Wednesday 7 August 2019

Murderers, Guns, Brexit, Climate Change, Kurosawa

As I write this at 5 pm, it appears that the two teenage Canadian murderers on the lam have been found, or at least their bodies.  No doubt done in by the flies, which can drive a person completely insane within minutes.  I am hardly qualified to get inside the head of someone who wilfully murders without motive, but killing strangers has always been a rare thing.  Like child abuse, it is usually done by someone who knows the victim.  There are very few random murders of strangers in Detroit, but there are plenty of murders.  Sometimes crossfire will kill an unintended victim, too.  Having been to Detroit hundreds of times, though mostly in better areas, we haven't even seen a gun yet.  Odds are we won't, but one never knows.  America is one of the more dangerous countries on the planet.  The price of freedom?  It is a rather high price.

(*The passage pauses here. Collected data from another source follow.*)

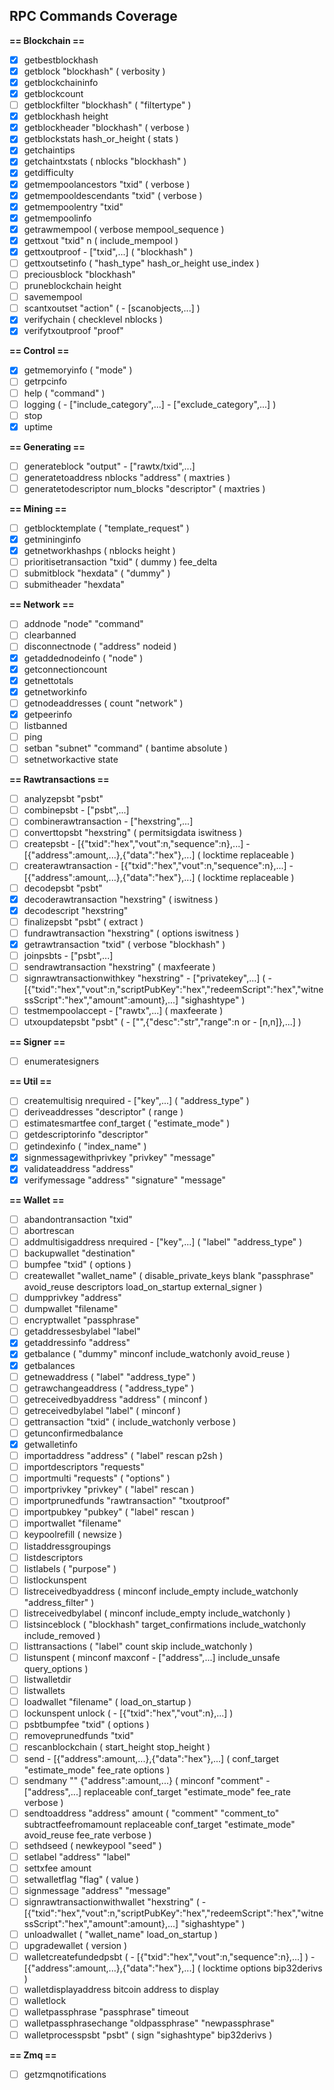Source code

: ## RPC Commands Coverage

**== Blockchain ==**
- [x] getbestblockhash
- [x] getblock "blockhash" ( verbosity )
- [x] getblockchaininfo
- [x] getblockcount
- [ ] getblockfilter "blockhash" ( "filtertype" )
- [x] getblockhash height
- [x] getblockheader "blockhash" ( verbose )
- [x] getblockstats hash_or_height ( stats )
- [x] getchaintips
- [x] getchaintxstats ( nblocks "blockhash" )
- [x] getdifficulty
- [x] getmempoolancestors "txid" ( verbose )
- [x] getmempooldescendants "txid" ( verbose )
- [x] getmempoolentry "txid"
- [x] getmempoolinfo
- [x] getrawmempool ( verbose mempool_sequence )
- [x] gettxout "txid" n ( include_mempool )
- [x] gettxoutproof - ["txid",...] ( "blockhash" )
- [ ] gettxoutsetinfo ( "hash_type" hash_or_height use_index )
- [ ] preciousblock "blockhash"
- [ ] pruneblockchain height
- [ ] savemempool
- [ ] scantxoutset "action" ( - [scanobjects,...] )
- [x] verifychain ( checklevel nblocks )
- [x] verifytxoutproof "proof"

**== Control ==**
- [x] getmemoryinfo ( "mode" )
- [ ] getrpcinfo
- [ ] help ( "command" )
- [ ] logging ( - ["include_category",...] - ["exclude_category",...] )
- [ ] stop
- [x] uptime

**== Generating ==**
- [ ] generateblock "output" - ["rawtx/txid",...]
- [ ] generatetoaddress nblocks "address" ( maxtries )
- [ ] generatetodescriptor num_blocks "descriptor" ( maxtries )

**== Mining ==**
- [ ] getblocktemplate ( "template_request" )
- [x] getmininginfo
- [x] getnetworkhashps ( nblocks height )
- [ ] prioritisetransaction "txid" ( dummy ) fee_delta
- [ ] submitblock "hexdata" ( "dummy" )
- [ ] submitheader "hexdata"

**== Network ==**
- [ ] addnode "node" "command"
- [ ] clearbanned
- [ ] disconnectnode ( "address" nodeid )
- [x] getaddednodeinfo ( "node" )
- [x] getconnectioncount
- [x] getnettotals
- [x] getnetworkinfo
- [ ] getnodeaddresses ( count "network" )
- [x] getpeerinfo
- [ ] listbanned
- [ ] ping
- [ ] setban "subnet" "command" ( bantime absolute )
- [ ] setnetworkactive state

**== Rawtransactions ==**
- [ ] analyzepsbt "psbt"
- [ ] combinepsbt - ["psbt",...]
- [ ] combinerawtransaction - ["hexstring",...]
- [ ] converttopsbt "hexstring" ( permitsigdata iswitness )
- [ ] createpsbt - [{"txid":"hex","vout":n,"sequence":n},...] - [{"address":amount,...},{"data":"hex"},...] ( locktime replaceable )
- [ ] createrawtransaction - [{"txid":"hex","vout":n,"sequence":n},...] - [{"address":amount,...},{"data":"hex"},...] ( locktime replaceable )
- [ ] decodepsbt "psbt"
- [x] decoderawtransaction "hexstring" ( iswitness )
- [x] decodescript "hexstring"
- [ ] finalizepsbt "psbt" ( extract )
- [ ] fundrawtransaction "hexstring" ( options iswitness )
- [x] getrawtransaction "txid" ( verbose "blockhash" )
- [ ] joinpsbts - ["psbt",...]
- [ ] sendrawtransaction "hexstring" ( maxfeerate )
- [ ] signrawtransactionwithkey "hexstring" - ["privatekey",...] ( - [{"txid":"hex","vout":n,"scriptPubKey":"hex","redeemScript":"hex","witnessScript":"hex","amount":amount},...] "sighashtype" )
- [ ] testmempoolaccept - ["rawtx",...] ( maxfeerate )
- [ ] utxoupdatepsbt "psbt" ( - ["",{"desc":"str","range":n or - [n,n]},...] )

**== Signer ==**
- [ ] enumeratesigners 

**== Util ==**
- [ ] createmultisig nrequired - ["key",...] ( "address_type" )
- [ ] deriveaddresses "descriptor" ( range )
- [ ] estimatesmartfee conf_target ( "estimate_mode" )
- [ ] getdescriptorinfo "descriptor"
- [ ] getindexinfo ( "index_name" )
- [x] signmessagewithprivkey "privkey" "message"
- [x] validateaddress "address"
- [x] verifymessage "address" "signature" "message"

**== Wallet ==**
- [ ] abandontransaction "txid"
- [ ] abortrescan
- [ ] addmultisigaddress nrequired - ["key",...] ( "label" "address_type" )
- [ ] backupwallet "destination"
- [ ] bumpfee "txid" ( options )
- [ ] createwallet "wallet_name" ( disable_private_keys blank "passphrase" avoid_reuse descriptors load_on_startup external_signer )
- [ ] dumpprivkey "address"
- [ ] dumpwallet "filename"
- [ ] encryptwallet "passphrase"
- [ ] getaddressesbylabel "label"
- [x] getaddressinfo "address"
- [x] getbalance ( "dummy" minconf include_watchonly avoid_reuse )
- [x] getbalances
- [ ] getnewaddress ( "label" "address_type" )
- [ ] getrawchangeaddress ( "address_type" )
- [ ] getreceivedbyaddress "address" ( minconf )
- [ ] getreceivedbylabel "label" ( minconf )
- [ ] gettransaction "txid" ( include_watchonly verbose )
- [ ] getunconfirmedbalance
- [x] getwalletinfo
- [ ] importaddress "address" ( "label" rescan p2sh )
- [ ] importdescriptors "requests"
- [ ] importmulti "requests" ( "options" )
- [ ] importprivkey "privkey" ( "label" rescan )
- [ ] importprunedfunds "rawtransaction" "txoutproof"
- [ ] importpubkey "pubkey" ( "label" rescan )
- [ ] importwallet "filename"
- [ ] keypoolrefill ( newsize )
- [ ] listaddressgroupings
- [ ] listdescriptors
- [ ] listlabels ( "purpose" )
- [ ] listlockunspent
- [ ] listreceivedbyaddress ( minconf include_empty include_watchonly "address_filter" )
- [ ] listreceivedbylabel ( minconf include_empty include_watchonly )
- [ ] listsinceblock ( "blockhash" target_confirmations include_watchonly include_removed )
- [ ] listtransactions ( "label" count skip include_watchonly )
- [ ] listunspent ( minconf maxconf - ["address",...] include_unsafe query_options )
- [ ] listwalletdir
- [ ] listwallets
- [ ] loadwallet "filename" ( load_on_startup )
- [ ] lockunspent unlock ( - [{"txid":"hex","vout":n},...] )
- [ ] psbtbumpfee "txid" ( options )
- [ ] removeprunedfunds "txid"
- [ ] rescanblockchain ( start_height stop_height )
- [ ] send - [{"address":amount,...},{"data":"hex"},...] ( conf_target "estimate_mode" fee_rate options )
- [ ] sendmany "" {"address":amount,...} ( minconf "comment" - ["address",...] replaceable conf_target "estimate_mode" fee_rate verbose )
- [ ] sendtoaddress "address" amount ( "comment" "comment_to" subtractfeefromamount replaceable conf_target "estimate_mode" avoid_reuse fee_rate verbose )
- [ ] sethdseed ( newkeypool "seed" )
- [ ] setlabel "address" "label"
- [ ] settxfee amount
- [ ] setwalletflag "flag" ( value )
- [ ] signmessage "address" "message"
- [ ] signrawtransactionwithwallet "hexstring" ( - [{"txid":"hex","vout":n,"scriptPubKey":"hex","redeemScript":"hex","witnessScript":"hex","amount":amount},...] "sighashtype" )
- [ ] unloadwallet ( "wallet_name" load_on_startup )
- [ ] upgradewallet ( version )
- [ ] walletcreatefundedpsbt ( - [{"txid":"hex","vout":n,"sequence":n},...] ) - [{"address":amount,...},{"data":"hex"},...] ( locktime options bip32derivs )
- [ ] walletdisplayaddress bitcoin address to display
- [ ] walletlock
- [ ] walletpassphrase "passphrase" timeout
- [ ] walletpassphrasechange "oldpassphrase" "newpassphrase"
- [ ] walletprocesspsbt "psbt" ( sign "sighashtype" bip32derivs )

**== Zmq ==**
- [ ] getzmqnotifications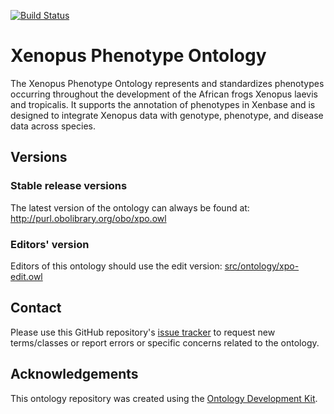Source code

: [![Build Status](https://travis-ci.org/obophenotype/xenopus-phenotype-ontology.svg?branch=master)](https://travis-ci.org/obophenotype/xenopus-phenotype-ontology)

<!-- [![DOI](https://zenodo.org/badge/13996/obophenotype/xenopus-phenotype-ontology.svg)](https://zenodo.org/badge/latestdoi/13996/obophenotype/xenopus-phenotype-ontology) -->

# Xenopus Phenotype Ontology

The Xenopus Phenotype Ontology represents and standardizes phenotypes occurring throughout the development of the African frogs Xenopus laevis and tropicalis. It supports the annotation of phenotypes in Xenbase and is designed to integrate Xenopus data with genotype, phenotype, and disease data across species.

## Versions

### Stable release versions

The latest version of the ontology can always be found at: http://purl.obolibrary.org/obo/xpo.owl

### Editors' version

Editors of this ontology should use the edit version: [src/ontology/xpo-edit.owl](src/ontology/xpo-edit.owl)

## Contact

Please use this GitHub repository's [issue tracker](https://github.com/obophenotype/xenopus-phenotype-ontology/issues) to request new terms/classes or report errors or specific concerns related to the ontology.

## Acknowledgements

This ontology repository was created using the [Ontology Development Kit](https://github.com/INCATools/ontology-development-kit).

Trump has split the US politically more than anyone else in my lifetime.  So have guns.  And so Brexit has split the UK more than any other event in my lifetime.  The world seems to be heading for an either/or showdown, which will result in more violence, more protests, and more damage to human relations.  This is not a world that is ready for any sort of peace.  And so it is a world that will never be able to agree on methods to control climate change, or stem the flow of greenhouse gasses.  And some people wonder why we did not wish to have children.  This crisis of humanity has been a long time in the making.  I see no hope for a solution.  As one country enables a liberal and Earth-loving leader, another one enables a right wing denier.  This is not balance, but catastrophe.  Deb and I should be able to live out our days on the planet, but adaptations are already required.  How many people/countries will be able to adapt?  We watch our Detroit River and surrounding Great Lakes at record high levels, with flooding a daily event.  Our backyard creek, which is supposed to flow into the major river, cannot.  Instead, the Detroit River now flows into our backyard.

As Kurosawa notes, in his weird, epic film "Dodes'ka-den" (the sound of a trolley moving along the tracks), poverty will never go away, and will only increase.  Climate change and violence always hit the lowest income earners the hardest, as they have less leeway and wiggle room than anyone else.  As a result, they are in the line of fire more often than anyone else.  

Kurosawa's first colour film is from 1970, and he uses colour in unique ways.  The film would have been too unrelentingly depressing in black and white, though perhaps some scenes would have worked better this way.  A small village built upon a landfill on the outside of the world, it would seem, is inhabited by a collection of rough living people living around a fresh water tap.  Shelters are made from old gasoline tins, a car, and scrap of all kinds.  The film is episodic, and examines several lives a bit at a time.  I have seen the film before, but remembered almost nothing about it, which is rather strange.  It is a memorable film, firstly for its use of colour, and secondly for its unrelenting look at the lowest class of humanity, those just barely able to scrounge a life from their surroundings.  Of course watching a depressing film makes one reflect on any manner of depressing events going on around the world at the time, so forgive me my first few paragraphs of this blog.  Of course everything will work out okay.  Brexit will be wonderful, as will another four years of Trump, and an upcoming Conservative government in Canada.  At least two murderers have been brought to a form of justice.
 Dodes'ka-den. 

In other cheerful news, typical of Detroit, the largest downtown skyscraper project has suddenly been greatly reduced in scope.  From 912 feet, it is now way, way down.  No one yet knows how low, but I'm guessing that leasing hasn't gone well.  Oh well--I always said that I wouldn't care about any new buildings downtown, as long as the major existing skyscrapers were fixed up and occupied.  At least that part has come true.  And downtown has never been more lively or beautiful since we moved here in 1976, so I am not going to complain about the height of a new scyscraper being reduced.  Detroit day was moved till tomorrow.  Looking forward to it, as usual.